*Assigned task:*
From the data underneath, reproduce exactly the stretch that begins at the line with "the $t$'th target word" and ends after the line with "being live translated".

━━━━━ Extracted entries ━━━━━

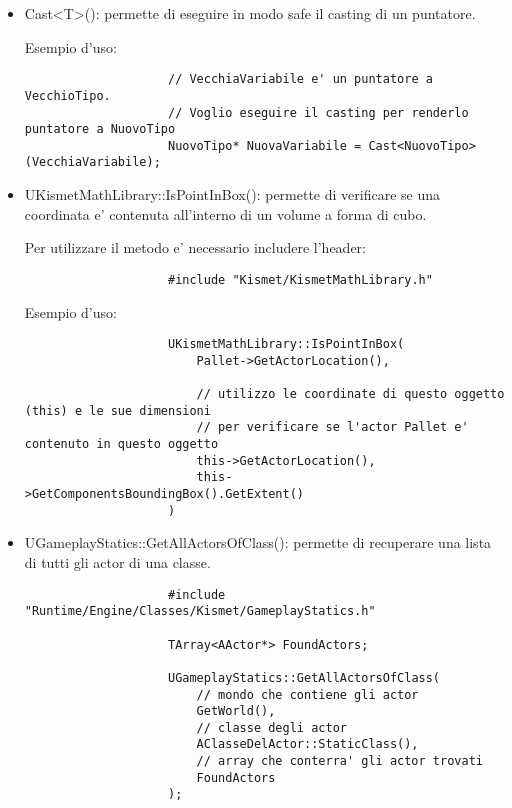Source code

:         \begin{itemize}
            \item Cast<T>(): permette di eseguire in modo safe il casting di un puntatore.

                Esempio d'uso:
                \begin{verbatim}
                    // VecchiaVariabile e' un puntatore a VecchioTipo.
                    // Voglio eseguire il casting per renderlo puntatore a NuovoTipo
                    NuovoTipo* NuovaVariabile = Cast<NuovoTipo>(VecchiaVariabile);
                \end{verbatim}

            \item UKismetMathLibrary::IsPointInBox(): permette di verificare se una coordinata e' contenuta all'interno di un volume a forma di cubo.

                Per utilizzare il metodo e' necessario includere l'header:
                \begin{verbatim}
                    #include "Kismet/KismetMathLibrary.h"
                \end{verbatim}

                Esempio d'uso:
                \begin{verbatim}
                    UKismetMathLibrary::IsPointInBox(
                        Pallet->GetActorLocation(),

                        // utilizzo le coordinate di questo oggetto (this) e le sue dimensioni
                        // per verificare se l'actor Pallet e' contenuto in questo oggetto
                        this->GetActorLocation(),
                        this->GetComponentsBoundingBox().GetExtent()
                    )
                \end{verbatim}

            \item UGameplayStatics::GetAllActorsOfClass(): permette di recuperare una lista di tutti gli actor di una classe.

                \begin{verbatim}
                    #include "Runtime/Engine/Classes/Kismet/GameplayStatics.h"

                    TArray<AActor*> FoundActors;

                    UGameplayStatics::GetAllActorsOfClass(
                        // mondo che contiene gli actor
                        GetWorld(),
                        // classe degli actor
                        AClasseDelActor::StaticClass(),
                        // array che conterra' gli actor trovati
                        FoundActors
                    );
                \end{verbatim}


\end{itemize}
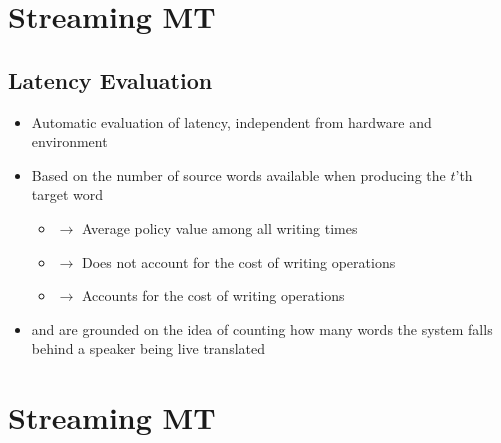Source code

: \documentclass[landscape]{article}
\begin{document}
\cp
\section*{Streaming MT}
\vspace*{10mm}
\subsection*{Latency Evaluation}
\vspace*{5mm}
\begin{itemize}\itemsep=5mm
	\item Automatic evaluation of latency, independent from hardware and environment 
\vspace*{5mm}
    \item Based on the number of source words available when producing the $t$'th target word 
\vspace*{5mm}
	\begin{itemize}\itemsep=5mm
        \item {} $\to$ Average policy value among all writing times 
        \item {} $\to$ Does not account for the cost of writing operations     
        \item {} $\to$ Accounts for the cost of writing operations
	\end{itemize}
\vspace*{5mm}
    \item {} and  are grounded on the idea of counting how many words the system falls behind a speaker being live translated
\end{itemize}
\vspace*{2cm}


\cp
\section*{Streaming MT}
\vspace*{5mm}
\end{document}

━━━━━

*The completed task:*
    \item Based on the number of source words available when producing the $t$'th target word 
\vspace*{5mm}
	\begin{itemize}\itemsep=5mm
        \item {} $\to$ Average policy value among all writing times 
        \item {} $\to$ Does not account for the cost of writing operations     
        \item {} $\to$ Accounts for the cost of writing operations
	\end{itemize}
\vspace*{5mm}
    \item {} and  are grounded on the idea of counting how many words the system falls behind a speaker being live translated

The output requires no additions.